**RECORDS TO PROCESS:**
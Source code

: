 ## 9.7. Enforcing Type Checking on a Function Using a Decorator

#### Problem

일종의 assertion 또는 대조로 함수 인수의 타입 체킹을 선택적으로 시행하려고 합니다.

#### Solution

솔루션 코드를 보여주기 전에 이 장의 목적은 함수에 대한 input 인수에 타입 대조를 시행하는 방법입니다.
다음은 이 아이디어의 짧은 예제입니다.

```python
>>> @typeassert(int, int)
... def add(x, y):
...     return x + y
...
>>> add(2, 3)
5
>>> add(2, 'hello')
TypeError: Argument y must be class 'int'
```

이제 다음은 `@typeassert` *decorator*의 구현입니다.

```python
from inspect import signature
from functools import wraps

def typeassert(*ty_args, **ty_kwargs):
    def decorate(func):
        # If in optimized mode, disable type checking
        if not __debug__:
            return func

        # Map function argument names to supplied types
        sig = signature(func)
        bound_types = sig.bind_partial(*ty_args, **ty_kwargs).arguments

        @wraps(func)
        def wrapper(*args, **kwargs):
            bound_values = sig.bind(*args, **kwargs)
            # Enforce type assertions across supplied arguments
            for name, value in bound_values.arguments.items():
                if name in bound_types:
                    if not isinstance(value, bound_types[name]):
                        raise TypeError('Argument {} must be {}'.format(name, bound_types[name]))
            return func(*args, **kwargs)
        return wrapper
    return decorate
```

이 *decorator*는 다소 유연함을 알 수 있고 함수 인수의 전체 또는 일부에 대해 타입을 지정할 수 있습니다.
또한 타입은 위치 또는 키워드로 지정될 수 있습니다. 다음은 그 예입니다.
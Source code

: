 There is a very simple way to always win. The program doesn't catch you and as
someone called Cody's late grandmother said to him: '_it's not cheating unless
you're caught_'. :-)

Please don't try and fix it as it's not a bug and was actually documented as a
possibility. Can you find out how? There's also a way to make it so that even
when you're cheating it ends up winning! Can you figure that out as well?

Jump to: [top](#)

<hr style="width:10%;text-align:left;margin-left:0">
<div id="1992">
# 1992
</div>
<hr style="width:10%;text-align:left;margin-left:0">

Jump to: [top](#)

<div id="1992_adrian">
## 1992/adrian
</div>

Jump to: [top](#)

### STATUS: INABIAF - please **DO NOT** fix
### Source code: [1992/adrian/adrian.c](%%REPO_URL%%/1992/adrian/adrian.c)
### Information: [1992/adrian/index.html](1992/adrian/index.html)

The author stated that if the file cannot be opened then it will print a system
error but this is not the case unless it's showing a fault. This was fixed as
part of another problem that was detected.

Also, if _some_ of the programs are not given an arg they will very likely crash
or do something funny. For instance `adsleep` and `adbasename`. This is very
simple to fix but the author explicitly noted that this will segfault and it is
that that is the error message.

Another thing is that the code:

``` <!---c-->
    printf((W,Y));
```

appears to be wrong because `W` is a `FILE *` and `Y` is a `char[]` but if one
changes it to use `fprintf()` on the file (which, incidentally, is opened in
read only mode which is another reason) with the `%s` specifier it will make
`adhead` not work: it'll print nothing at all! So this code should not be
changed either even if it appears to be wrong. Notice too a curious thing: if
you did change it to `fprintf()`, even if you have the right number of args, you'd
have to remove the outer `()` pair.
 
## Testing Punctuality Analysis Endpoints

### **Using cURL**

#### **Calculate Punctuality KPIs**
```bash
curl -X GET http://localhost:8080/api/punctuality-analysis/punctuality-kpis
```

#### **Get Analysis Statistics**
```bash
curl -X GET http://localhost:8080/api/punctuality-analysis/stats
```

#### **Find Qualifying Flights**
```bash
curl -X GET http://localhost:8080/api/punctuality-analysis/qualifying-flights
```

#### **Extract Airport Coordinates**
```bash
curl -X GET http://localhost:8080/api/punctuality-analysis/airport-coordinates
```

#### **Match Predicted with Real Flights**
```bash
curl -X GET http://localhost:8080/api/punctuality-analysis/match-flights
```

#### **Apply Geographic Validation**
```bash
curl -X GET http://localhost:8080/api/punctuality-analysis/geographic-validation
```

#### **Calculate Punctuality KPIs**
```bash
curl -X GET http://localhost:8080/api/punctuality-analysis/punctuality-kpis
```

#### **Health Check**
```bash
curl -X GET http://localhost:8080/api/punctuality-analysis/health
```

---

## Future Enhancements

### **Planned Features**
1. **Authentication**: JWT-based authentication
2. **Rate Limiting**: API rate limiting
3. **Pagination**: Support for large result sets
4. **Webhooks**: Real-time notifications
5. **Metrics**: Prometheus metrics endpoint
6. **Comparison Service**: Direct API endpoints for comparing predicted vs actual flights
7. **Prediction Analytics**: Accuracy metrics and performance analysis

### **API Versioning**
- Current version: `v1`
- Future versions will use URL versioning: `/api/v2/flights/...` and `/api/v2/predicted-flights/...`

**EXERCISE:** Output the entries above exactly, please, with nothing dropped.

**RESULT OF THIS TASK:**
Source code

: ## 9.7. Enforcing Type Checking on a Function Using a Decorator

#### Problem

일종의 assertion 또는 대조로 함수 인수의 타입 체킹을 선택적으로 시행하려고 합니다.

#### Solution

솔루션 코드를 보여주기 전에 이 장의 목적은 함수에 대한 input 인수에 타입 대조를 시행하는 방법입니다.
다음은 이 아이디어의 짧은 예제입니다.

```python
>>> @typeassert(int, int)
... def add(x, y):
...     return x + y
...
>>> add(2, 3)
5
>>> add(2, 'hello')
TypeError: Argument y must be class 'int'
```

이제 다음은 `@typeassert` *decorator*의 구현입니다.

```python
from inspect import signature
from functools import wraps

def typeassert(*ty_args, **ty_kwargs):
    def decorate(func):
        # If in optimized mode, disable type checking
        if not __debug__:
            return func

        # Map function argument names to supplied types
        sig = signature(func)
        bound_types = sig.bind_partial(*ty_args, **ty_kwargs).arguments

        @wraps(func)
        def wrapper(*args, **kwargs):
            bound_values = sig.bind(*args, **kwargs)
            # Enforce type assertions across supplied arguments
            for name, value in bound_values.arguments.items():
                if name in bound_types:
                    if not isinstance(value, bound_types[name]):
                        raise TypeError('Argument {} must be {}'.format(name, bound_types[name]))
            return func(*args, **kwargs)
        return wrapper
    return decorate
```

이 *decorator*는 다소 유연함을 알 수 있고 함수 인수의 전체 또는 일부에 대해 타입을 지정할 수 있습니다.
또한 타입은 위치 또는 키워드로 지정될 수 있습니다. 다음은 그 예입니다.
Source code

: There is a very simple way to always win. The program doesn't catch you and as
someone called Cody's late grandmother said to him: '_it's not cheating unless
you're caught_'. :-)

Please don't try and fix it as it's not a bug and was actually documented as a
possibility. Can you find out how? There's also a way to make it so that even
when you're cheating it ends up winning! Can you figure that out as well?

Jump to: [top](#)

<hr style="width:10%;text-align:left;margin-left:0">
<div id="1992">
# 1992
</div>
<hr style="width:10%;text-align:left;margin-left:0">

Jump to: [top](#)

<div id="1992_adrian">
## 1992/adrian
</div>

Jump to: [top](#)

### STATUS: INABIAF - please **DO NOT** fix
### Source code: [1992/adrian/adrian.c](%%REPO_URL%%/1992/adrian/adrian.c)
### Information: [1992/adrian/index.html](1992/adrian/index.html)

The author stated that if the file cannot be opened then it will print a system
error but this is not the case unless it's showing a fault. This was fixed as
part of another problem that was detected.

Also, if _some_ of the programs are not given an arg they will very likely crash
or do something funny. For instance `adsleep` and `adbasename`. This is very
simple to fix but the author explicitly noted that this will segfault and it is
that that is the error message.

Another thing is that the code:

``` <!---c-->
    printf((W,Y));
```

appears to be wrong because `W` is a `FILE *` and `Y` is a `char[]` but if one
changes it to use `fprintf()` on the file (which, incidentally, is opened in
read only mode which is another reason) with the `%s` specifier it will make
`adhead` not work: it'll print nothing at all! So this code should not be
changed either even if it appears to be wrong. Notice too a curious thing: if
you did change it to `fprintf()`, even if you have the right number of args, you'd
have to remove the outer `()` pair.
 
## Testing Punctuality Analysis Endpoints

### **Using cURL**

#### **Calculate Punctuality KPIs**
```bash
curl -X GET http://localhost:8080/api/punctuality-analysis/punctuality-kpis
```

#### **Get Analysis Statistics**
```bash
curl -X GET http://localhost:8080/api/punctuality-analysis/stats
```

#### **Find Qualifying Flights**
```bash
curl -X GET http://localhost:8080/api/punctuality-analysis/qualifying-flights
```

#### **Extract Airport Coordinates**
```bash
curl -X GET http://localhost:8080/api/punctuality-analysis/airport-coordinates
```

#### **Match Predicted with Real Flights**
```bash
curl -X GET http://localhost:8080/api/punctuality-analysis/match-flights
```

#### **Apply Geographic Validation**
```bash
curl -X GET http://localhost:8080/api/punctuality-analysis/geographic-validation
```

#### **Calculate Punctuality KPIs**
```bash
curl -X GET http://localhost:8080/api/punctuality-analysis/punctuality-kpis
```

#### **Health Check**
```bash
curl -X GET http://localhost:8080/api/punctuality-analysis/health
```

---

## Future Enhancements

### **Planned Features**
1. **Authentication**: JWT-based authentication
2. **Rate Limiting**: API rate limiting
3. **Pagination**: Support for large result sets
4. **Webhooks**: Real-time notifications
5. **Metrics**: Prometheus metrics endpoint
6. **Comparison Service**: Direct API endpoints for comparing predicted vs actual flights
7. **Prediction Analytics**: Accuracy metrics and performance analysis

### **API Versioning**
- Current version: `v1`
- Future versions will use URL versioning: `/api/v2/flights/...` and `/api/v2/predicted-flights/...`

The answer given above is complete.